# How do I best replicate this site?



## chappychapperton (Apr 19, 2009)

Hello,
I would like to make my site look and function almost exactly like this site www.t-post.se . Could anybody please help me in how I can make a site like this, have a cart that works the same? Any help is greatly appreciated as I have researched for 3 days and am getting more confused by the day. Cheers!


----------



## Daniel Slatkin (Jun 25, 2008)

w3schools is a great resource for learning how to build a site.


----------



## Daniel Slatkin (Jun 25, 2008)

It is mostly a Java script site from looking at the source code.


----------



## majesticmind (Sep 1, 2007)

chappychapperton said:


> Hello,
> I would like to make my site look and function almost exactly like this site www.t-post.se . Could anybody please help me in how I can make a site like this, have a cart that works the same? Any help is greatly appreciated as I have researched for 3 days and am getting more confused by the day. Cheers!


 
I couldnt find a cart on that site. But if you have dreamweaver, which is an Adobe program for making websites, you could paste the source code of this site into dreamweaver. Then change all the tags to your tags. Then change all the names of the jpg`s to your file names. Then you upload the html code and all your picture files to your website host providers server and you would need to create each of the form pages, upload them and redirect all the links on the page to your forms , pages etc...your done. To make any changes easier you should create a css style sheet. 
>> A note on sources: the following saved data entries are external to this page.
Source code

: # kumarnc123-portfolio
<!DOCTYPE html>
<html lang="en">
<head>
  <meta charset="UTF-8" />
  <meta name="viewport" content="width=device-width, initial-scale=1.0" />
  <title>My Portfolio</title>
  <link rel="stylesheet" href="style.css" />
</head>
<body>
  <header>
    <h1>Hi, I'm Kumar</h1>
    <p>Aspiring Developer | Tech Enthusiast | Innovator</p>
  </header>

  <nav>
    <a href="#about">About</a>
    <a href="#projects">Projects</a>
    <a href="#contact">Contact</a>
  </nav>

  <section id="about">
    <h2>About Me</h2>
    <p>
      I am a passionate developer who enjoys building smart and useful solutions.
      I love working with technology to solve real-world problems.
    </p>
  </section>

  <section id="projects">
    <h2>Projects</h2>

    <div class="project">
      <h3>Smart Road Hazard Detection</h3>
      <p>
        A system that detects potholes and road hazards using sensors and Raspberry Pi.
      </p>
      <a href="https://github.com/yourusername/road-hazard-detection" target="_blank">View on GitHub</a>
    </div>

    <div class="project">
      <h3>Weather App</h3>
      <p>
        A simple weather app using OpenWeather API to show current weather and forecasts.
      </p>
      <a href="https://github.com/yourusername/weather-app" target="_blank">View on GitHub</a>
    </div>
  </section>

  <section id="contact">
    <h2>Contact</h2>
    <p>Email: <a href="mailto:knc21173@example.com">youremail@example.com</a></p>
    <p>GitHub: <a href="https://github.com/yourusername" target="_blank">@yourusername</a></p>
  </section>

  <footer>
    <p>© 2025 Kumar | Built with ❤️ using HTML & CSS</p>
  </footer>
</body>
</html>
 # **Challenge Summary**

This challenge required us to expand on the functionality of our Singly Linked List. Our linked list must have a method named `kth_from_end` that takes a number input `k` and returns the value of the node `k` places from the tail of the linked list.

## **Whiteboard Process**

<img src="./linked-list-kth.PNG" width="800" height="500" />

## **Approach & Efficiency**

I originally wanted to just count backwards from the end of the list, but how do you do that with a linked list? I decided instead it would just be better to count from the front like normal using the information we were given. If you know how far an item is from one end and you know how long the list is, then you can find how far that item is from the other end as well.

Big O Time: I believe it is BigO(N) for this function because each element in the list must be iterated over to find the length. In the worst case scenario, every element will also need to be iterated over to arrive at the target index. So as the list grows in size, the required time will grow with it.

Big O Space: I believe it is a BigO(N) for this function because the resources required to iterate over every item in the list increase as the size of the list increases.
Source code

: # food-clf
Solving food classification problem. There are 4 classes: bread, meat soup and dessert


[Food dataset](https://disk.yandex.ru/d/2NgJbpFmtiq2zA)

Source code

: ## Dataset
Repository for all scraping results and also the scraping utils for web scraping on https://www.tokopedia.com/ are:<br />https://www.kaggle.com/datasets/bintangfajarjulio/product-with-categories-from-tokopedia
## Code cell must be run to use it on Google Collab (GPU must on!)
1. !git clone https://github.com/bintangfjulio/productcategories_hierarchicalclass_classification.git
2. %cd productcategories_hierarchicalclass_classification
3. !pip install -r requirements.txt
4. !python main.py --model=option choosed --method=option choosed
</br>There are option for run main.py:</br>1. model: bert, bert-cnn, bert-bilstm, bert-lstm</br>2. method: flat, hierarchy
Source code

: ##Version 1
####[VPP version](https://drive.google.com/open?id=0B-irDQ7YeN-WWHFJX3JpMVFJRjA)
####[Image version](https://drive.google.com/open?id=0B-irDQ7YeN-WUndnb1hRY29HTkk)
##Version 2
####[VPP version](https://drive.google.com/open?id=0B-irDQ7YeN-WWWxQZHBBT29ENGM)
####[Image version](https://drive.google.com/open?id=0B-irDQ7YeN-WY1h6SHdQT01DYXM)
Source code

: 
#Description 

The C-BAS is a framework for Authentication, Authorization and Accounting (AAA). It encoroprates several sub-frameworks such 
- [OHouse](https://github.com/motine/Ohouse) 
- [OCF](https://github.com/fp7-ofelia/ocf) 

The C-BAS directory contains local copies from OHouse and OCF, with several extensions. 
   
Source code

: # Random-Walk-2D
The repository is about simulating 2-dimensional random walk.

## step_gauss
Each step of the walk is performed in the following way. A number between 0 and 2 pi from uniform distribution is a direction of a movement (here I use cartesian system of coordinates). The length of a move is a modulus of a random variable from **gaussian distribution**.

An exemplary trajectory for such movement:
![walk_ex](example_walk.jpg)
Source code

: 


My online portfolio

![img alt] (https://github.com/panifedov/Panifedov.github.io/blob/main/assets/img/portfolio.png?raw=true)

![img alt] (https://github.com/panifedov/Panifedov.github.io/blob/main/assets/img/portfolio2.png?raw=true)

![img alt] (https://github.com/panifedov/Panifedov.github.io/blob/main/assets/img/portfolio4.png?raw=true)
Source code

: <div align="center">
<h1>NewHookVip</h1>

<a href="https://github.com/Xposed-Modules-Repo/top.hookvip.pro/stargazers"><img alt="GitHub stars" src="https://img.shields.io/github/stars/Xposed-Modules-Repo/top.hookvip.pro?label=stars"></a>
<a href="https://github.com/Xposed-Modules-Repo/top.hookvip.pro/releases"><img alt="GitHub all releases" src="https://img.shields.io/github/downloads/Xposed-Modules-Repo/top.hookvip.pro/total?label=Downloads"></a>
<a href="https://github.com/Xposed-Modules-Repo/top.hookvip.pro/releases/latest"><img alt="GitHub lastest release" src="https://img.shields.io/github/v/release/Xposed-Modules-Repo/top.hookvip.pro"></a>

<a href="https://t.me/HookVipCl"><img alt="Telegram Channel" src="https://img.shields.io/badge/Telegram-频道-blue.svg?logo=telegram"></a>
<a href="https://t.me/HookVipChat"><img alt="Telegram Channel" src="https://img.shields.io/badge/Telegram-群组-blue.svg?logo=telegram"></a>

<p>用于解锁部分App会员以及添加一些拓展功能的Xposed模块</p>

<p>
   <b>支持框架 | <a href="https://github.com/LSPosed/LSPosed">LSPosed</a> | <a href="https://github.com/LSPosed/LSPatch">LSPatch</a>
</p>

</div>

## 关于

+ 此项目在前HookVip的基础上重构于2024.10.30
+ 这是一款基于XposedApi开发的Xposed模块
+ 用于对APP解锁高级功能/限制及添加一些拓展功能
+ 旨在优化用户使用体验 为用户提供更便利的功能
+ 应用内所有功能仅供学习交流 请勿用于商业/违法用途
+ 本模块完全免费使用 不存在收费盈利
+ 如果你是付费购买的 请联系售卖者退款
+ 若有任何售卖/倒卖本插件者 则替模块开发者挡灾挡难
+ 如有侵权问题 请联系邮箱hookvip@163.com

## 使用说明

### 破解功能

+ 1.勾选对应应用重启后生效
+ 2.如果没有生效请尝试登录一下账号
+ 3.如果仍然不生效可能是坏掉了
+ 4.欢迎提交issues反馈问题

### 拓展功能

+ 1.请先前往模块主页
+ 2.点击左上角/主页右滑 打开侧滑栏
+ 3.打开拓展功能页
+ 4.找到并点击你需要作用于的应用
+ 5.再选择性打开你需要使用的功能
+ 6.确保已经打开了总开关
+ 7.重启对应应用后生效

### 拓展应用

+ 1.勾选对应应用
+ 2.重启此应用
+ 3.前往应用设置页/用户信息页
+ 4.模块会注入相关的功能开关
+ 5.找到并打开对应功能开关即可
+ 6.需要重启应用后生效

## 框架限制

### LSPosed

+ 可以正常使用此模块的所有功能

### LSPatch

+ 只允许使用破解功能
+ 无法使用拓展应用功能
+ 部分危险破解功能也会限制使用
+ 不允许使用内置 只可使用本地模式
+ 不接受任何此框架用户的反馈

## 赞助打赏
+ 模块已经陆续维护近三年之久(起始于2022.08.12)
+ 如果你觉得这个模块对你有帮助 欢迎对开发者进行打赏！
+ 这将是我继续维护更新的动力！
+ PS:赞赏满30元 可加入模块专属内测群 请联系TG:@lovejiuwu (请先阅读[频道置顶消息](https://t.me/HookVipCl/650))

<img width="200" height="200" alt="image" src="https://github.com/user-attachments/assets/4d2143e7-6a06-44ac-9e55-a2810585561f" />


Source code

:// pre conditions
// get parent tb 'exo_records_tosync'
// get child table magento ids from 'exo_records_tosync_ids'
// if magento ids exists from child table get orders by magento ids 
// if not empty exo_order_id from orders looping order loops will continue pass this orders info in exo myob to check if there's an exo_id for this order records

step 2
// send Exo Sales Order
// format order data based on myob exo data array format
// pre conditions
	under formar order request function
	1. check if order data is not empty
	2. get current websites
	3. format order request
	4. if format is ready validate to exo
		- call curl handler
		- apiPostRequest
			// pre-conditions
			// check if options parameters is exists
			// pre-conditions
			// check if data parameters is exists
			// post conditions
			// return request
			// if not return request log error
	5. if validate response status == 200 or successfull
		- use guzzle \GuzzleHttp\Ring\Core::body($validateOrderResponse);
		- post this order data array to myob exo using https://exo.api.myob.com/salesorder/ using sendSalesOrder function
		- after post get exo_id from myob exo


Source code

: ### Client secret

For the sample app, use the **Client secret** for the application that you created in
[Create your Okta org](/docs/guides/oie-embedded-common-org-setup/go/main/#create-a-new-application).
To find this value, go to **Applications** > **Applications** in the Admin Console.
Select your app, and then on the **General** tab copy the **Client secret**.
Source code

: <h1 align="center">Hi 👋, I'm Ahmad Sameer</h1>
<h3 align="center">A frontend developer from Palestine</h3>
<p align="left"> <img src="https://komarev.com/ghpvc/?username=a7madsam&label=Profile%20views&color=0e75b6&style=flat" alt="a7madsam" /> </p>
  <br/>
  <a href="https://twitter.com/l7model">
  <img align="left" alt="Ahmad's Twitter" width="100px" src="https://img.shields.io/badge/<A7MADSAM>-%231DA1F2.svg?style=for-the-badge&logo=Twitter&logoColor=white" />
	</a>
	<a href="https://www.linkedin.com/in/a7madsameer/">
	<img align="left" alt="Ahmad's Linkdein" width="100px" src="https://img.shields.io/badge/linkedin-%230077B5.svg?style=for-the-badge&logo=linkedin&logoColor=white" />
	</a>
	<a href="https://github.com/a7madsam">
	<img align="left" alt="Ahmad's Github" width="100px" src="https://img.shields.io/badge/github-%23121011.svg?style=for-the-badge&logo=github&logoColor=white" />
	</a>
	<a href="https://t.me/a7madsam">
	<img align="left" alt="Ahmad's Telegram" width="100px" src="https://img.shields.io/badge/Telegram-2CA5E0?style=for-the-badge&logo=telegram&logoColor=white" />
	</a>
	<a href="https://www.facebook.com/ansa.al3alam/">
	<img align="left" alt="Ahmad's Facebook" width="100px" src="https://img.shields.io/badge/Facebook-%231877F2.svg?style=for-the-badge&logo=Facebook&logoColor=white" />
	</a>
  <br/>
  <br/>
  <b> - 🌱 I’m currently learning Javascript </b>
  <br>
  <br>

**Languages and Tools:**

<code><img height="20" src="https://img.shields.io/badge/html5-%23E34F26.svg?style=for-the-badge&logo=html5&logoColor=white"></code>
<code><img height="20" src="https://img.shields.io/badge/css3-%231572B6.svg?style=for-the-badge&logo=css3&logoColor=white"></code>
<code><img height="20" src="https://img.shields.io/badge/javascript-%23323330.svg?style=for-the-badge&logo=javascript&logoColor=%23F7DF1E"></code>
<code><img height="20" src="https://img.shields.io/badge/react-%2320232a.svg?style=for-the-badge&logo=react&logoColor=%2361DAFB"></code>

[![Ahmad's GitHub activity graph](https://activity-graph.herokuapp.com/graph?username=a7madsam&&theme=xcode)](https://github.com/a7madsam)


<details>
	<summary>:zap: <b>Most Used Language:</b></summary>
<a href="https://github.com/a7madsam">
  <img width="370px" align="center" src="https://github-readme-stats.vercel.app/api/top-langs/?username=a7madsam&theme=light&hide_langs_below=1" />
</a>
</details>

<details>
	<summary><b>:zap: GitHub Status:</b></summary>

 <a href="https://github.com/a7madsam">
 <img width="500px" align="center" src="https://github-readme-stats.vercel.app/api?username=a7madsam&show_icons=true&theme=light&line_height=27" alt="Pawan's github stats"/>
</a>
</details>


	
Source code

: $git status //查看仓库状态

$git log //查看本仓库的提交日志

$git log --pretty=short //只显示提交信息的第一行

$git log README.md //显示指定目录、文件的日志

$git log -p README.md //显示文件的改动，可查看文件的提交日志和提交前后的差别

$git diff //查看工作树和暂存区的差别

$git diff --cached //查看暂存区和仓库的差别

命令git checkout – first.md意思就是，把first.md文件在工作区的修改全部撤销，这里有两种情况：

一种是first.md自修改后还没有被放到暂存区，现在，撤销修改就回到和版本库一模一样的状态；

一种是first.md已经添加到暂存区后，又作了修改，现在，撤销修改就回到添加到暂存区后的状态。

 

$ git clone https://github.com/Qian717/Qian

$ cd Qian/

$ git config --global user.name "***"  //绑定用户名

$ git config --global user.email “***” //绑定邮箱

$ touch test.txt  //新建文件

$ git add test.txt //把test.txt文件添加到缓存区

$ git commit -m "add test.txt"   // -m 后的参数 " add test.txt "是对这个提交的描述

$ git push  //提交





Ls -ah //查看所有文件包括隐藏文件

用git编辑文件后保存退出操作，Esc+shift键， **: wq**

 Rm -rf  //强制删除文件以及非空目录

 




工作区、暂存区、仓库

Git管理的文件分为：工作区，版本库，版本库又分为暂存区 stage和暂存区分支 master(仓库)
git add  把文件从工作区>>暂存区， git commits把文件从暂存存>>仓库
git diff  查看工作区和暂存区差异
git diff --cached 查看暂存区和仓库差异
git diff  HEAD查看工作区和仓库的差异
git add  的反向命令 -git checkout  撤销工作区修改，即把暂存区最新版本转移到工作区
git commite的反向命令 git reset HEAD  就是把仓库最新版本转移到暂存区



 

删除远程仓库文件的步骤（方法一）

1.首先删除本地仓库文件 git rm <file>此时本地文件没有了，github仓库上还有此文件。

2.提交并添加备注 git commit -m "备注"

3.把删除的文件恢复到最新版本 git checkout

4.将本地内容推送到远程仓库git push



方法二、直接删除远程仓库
If you have no idea what I am talking about , pay some body.


----------



## MotoskinGraphix (Apr 28, 2006)

Its just a white page with a big click on photo and a drop down menue. With any type of YSWYG, website builder you could do this site easily. The dropdown menu is functional but not so obvious of what is actually going on. The idea is kind of clever in that its sort of a blog but really isnt. Its more like fruit of the month club. You need to go to the gallery to really understand whats going on. I think you could make a site easily with that tyoe funtionality but it could be so much better. My two cents.


----------



## MotoskinGraphix (Apr 28, 2006)

If you go to sign up you will find the cart.


----------



## Girlzndollz (Oct 3, 2007)

Hello,

Just a note to let everyone know some posts were moved out of this thread. The question at hand is how to create a website like this? Please only reply if you have helpful information that can aid the OP in reaching his goal of creating a website similar to the example one. 

If anyone has any questions, please feel free to PM me, or send a post into Forum Feedback. 
Thanks alot everyone.


----------



## chappychapperton (Apr 19, 2009)

Thanks for the help everybody, it is greatly appreciated. The more I look at the site the more I can see how unfunctional it is. I still want to go with the big background pic but rather than a drop box I am going to have some simple buttons down the left side. I appreciate all the help. Thanks again.


----------



## Pasquale (Apr 22, 2009)

use mozilla firefox and use the firebug add-on. then you can use all the html and link stylesheets


----------